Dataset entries
____
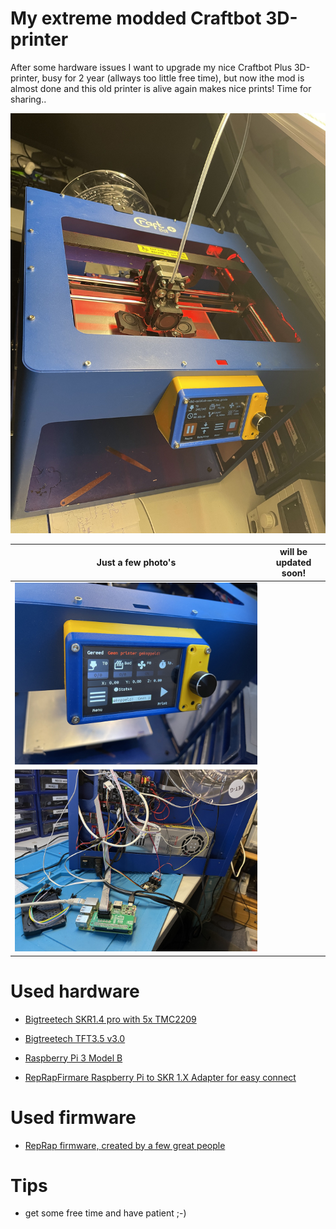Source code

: # My extreme modded Craftbot 3D-printer
After some hardware issues I want to upgrade my nice Craftbot Plus 3D-printer, busy for 2 year (allways too little free time), but now ithe mod is almost done and this old printer is alive again makes nice prints!  Time for sharing..

![image](img/modded-craftbot.jpg?raw=true "Modded Craftbot")

| Just a few photo's | will be updated soon! |
|------------|-------------|
| ![Alt text](img/modded-craftbot-BBT-tft35.jpg?raw=true "BTT TFT3.5 v3.0") |
| ![Alt text](img/modded-craftbot-backside.jpg?raw=true "Backside") | 


# Used hardware

* [Bigtreetech SKR1.4 pro with 5x TMC2209](https://nl.aliexpress.com/item/4000478858144.html) 

* [Bigtreetech TFT3.5 v3.0](https://nl.aliexpress.com/item/4000068088326.html) 

* [Raspberry Pi 3 Model B](https://www.raspberrypi.com/products/raspberry-pi-3-model-b) 

* [RepRapFirmare Raspberry Pi to SKR 1.X Adapter for easy connect](https://www.tindie.com/products/pcr/reprapfirmware-raspberry-pi-to-skr-1314progtr/) 


# Used firmware

* [RepRap firmware, created by a few great people](https://github.com/gloomyandy/RepRapFirmware) 

# Tips
- get some free time and have patient ;-)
____
About this exercise: The answer must be every line of the data that contains the word "hardware".

Expected answer:
After some hardware issues I want to upgrade my nice Craftbot Plus 3D-printer, busy for 2 year (allways too little free time), but now ithe mod is almost done and this old printer is alive again makes nice prints!  Time for sharing..
# Used hardware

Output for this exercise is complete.